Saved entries
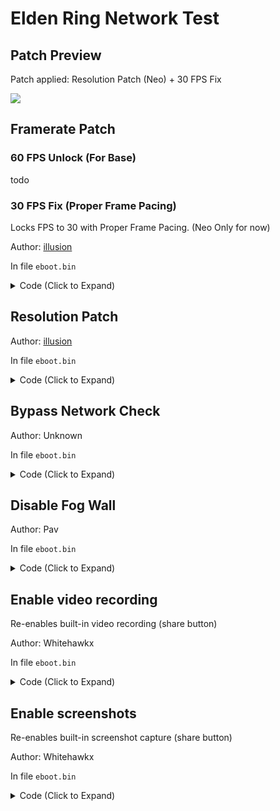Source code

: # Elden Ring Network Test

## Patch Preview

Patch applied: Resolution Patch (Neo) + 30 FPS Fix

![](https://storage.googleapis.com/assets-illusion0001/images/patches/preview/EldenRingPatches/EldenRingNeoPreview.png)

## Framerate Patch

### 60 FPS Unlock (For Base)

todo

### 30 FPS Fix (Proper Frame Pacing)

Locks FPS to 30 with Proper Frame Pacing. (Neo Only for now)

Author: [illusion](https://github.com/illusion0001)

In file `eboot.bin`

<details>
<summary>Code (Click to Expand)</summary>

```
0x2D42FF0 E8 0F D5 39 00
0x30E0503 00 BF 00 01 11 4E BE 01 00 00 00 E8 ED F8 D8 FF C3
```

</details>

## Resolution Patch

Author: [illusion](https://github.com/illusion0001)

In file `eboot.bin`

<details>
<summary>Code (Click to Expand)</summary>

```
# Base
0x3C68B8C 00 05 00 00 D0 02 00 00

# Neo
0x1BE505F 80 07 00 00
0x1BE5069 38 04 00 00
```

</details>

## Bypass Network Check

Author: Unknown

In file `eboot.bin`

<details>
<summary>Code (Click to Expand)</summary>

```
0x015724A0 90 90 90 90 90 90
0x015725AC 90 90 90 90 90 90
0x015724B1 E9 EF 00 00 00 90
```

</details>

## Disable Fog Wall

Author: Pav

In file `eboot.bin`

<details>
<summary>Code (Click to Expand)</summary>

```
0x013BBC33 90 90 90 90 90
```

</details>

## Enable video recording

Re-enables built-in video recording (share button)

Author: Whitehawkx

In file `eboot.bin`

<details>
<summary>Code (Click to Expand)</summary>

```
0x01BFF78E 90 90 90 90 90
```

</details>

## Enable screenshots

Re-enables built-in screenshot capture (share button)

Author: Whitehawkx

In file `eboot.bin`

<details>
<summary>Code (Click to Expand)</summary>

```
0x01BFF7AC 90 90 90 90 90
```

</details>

--

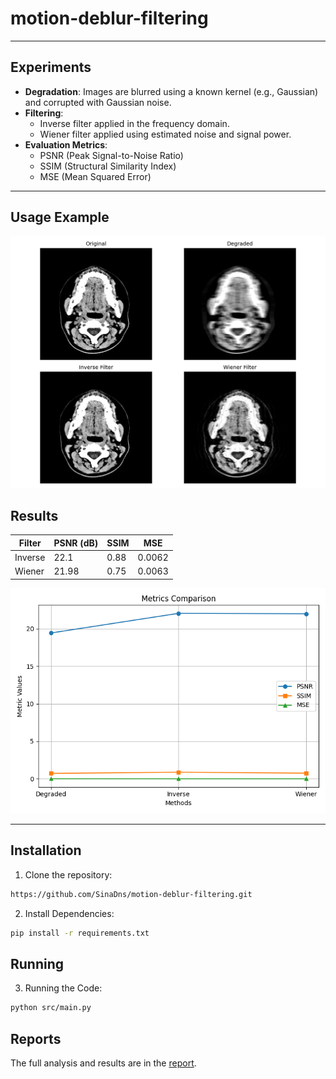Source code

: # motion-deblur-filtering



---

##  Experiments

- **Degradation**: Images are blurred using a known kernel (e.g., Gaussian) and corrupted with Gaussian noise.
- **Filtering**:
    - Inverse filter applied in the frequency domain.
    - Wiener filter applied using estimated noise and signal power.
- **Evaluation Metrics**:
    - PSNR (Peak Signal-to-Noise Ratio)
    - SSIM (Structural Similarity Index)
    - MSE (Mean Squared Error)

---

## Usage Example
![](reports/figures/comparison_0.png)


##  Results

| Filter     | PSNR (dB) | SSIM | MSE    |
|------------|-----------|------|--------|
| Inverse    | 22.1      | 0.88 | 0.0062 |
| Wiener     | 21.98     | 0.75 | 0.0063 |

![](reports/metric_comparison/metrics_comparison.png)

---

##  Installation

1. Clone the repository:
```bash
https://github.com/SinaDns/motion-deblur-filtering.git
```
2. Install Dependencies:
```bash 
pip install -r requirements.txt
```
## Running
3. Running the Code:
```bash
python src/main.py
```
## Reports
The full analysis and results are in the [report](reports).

Task goal –
Locate the lines above that contain "using" and copy them.

Your response –
- **Degradation**: Images are blurred using a known kernel (e.g., Gaussian) and corrupted with Gaussian noise.
    - Wiener filter applied using estimated noise and signal power.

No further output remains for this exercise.